[Bug]: `INSERT INTO distributed_hypertable SELECT * FROM another_distributed_hypertable;` fails in PG15 #4983

lkshminarayanan · 2022-11-16T09:43:04Z

What type of bug is this?

Unexpected error

What subsystems and features are affected?

Data node, Distributed hypertable

What happened?

Given two distributed_hypertables hyper1 and hyper2, inserting tuples fetched from hyper1 into hyper2 using the INSERT INTO hyper2 SELECT * FROM hyper1 query fails if it was preceded by a INSERT INTO hyper1 ... query.

The query returns the following error :

postgres=# INSERT INTO hyper2 SELECT * FROM hyper1;
ERROR:  request already in progress on port 5432

It should have instead succeeded after inserting the tuples from hyper1 into hyper2.

The data_node testcase in PG15 CI fails due to the same issue.

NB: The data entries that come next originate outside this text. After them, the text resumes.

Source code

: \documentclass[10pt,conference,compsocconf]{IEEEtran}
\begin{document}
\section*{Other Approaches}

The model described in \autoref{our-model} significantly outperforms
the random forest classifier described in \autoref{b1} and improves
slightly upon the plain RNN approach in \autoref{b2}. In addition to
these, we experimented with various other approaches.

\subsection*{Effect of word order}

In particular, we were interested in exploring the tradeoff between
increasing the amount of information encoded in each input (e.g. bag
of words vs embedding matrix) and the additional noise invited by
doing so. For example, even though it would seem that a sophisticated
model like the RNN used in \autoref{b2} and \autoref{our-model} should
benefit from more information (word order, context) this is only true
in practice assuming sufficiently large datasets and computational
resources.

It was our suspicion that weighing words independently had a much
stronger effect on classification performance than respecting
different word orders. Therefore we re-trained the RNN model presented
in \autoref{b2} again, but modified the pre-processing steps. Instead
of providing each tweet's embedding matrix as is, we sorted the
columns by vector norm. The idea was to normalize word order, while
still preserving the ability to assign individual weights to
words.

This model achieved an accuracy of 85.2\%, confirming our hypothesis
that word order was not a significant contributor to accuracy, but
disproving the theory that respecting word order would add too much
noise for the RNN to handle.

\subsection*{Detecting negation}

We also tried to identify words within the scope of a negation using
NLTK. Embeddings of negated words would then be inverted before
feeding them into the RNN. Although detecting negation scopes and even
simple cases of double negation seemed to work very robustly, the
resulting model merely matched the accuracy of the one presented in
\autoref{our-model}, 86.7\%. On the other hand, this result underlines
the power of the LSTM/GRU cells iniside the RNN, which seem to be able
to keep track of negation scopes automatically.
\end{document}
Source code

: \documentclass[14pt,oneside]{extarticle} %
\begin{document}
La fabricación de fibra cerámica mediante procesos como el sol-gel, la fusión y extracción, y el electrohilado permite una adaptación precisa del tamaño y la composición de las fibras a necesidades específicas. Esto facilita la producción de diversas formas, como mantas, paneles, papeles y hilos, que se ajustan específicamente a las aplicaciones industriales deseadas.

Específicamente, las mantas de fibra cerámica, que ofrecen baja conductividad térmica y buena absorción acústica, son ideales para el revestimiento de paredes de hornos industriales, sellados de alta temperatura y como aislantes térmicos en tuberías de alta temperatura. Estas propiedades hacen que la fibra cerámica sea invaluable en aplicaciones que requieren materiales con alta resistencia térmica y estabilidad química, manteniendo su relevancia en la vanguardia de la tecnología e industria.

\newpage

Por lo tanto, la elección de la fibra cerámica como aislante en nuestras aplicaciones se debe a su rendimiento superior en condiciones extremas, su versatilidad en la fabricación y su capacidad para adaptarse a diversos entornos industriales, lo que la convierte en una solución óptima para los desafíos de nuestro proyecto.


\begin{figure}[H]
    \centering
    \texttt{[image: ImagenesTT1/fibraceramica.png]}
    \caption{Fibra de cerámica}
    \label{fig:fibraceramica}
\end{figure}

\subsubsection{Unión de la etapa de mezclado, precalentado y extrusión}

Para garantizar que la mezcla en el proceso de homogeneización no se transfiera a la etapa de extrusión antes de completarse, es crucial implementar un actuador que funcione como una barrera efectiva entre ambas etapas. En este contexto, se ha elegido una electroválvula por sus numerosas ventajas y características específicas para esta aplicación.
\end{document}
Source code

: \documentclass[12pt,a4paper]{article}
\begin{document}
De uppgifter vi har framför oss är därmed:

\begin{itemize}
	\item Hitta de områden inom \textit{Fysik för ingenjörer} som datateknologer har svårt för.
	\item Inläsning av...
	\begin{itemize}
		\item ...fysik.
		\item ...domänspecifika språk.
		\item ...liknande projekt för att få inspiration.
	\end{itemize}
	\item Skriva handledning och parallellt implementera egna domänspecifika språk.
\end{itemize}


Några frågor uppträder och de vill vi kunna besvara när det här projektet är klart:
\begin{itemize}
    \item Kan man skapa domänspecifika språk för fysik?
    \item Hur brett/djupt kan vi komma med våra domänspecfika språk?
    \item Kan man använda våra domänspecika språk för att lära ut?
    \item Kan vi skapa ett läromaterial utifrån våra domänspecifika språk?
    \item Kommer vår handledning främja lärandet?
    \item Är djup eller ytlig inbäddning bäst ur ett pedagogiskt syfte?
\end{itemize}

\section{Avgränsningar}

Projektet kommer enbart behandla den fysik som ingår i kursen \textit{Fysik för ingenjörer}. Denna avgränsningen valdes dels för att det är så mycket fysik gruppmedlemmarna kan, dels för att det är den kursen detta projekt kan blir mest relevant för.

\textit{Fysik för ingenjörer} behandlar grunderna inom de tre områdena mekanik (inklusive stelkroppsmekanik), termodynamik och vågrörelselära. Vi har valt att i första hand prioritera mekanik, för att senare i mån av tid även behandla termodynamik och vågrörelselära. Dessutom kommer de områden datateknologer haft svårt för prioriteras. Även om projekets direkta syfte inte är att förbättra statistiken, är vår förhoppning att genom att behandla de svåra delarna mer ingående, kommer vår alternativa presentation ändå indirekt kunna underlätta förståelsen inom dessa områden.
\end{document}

TimescaleDB version affected

2.9.0

PostgreSQL version used

15.0

What operating system did you use?

Ubuntu 22.04

What installation method did you use?

Source

What platform did you run on?

On prem/Self-hosted

Relevant log output and stack trace

No response

How can we reproduce the bug?

-- Run the following SQL queries in Timescale 2.9.0 on PG15.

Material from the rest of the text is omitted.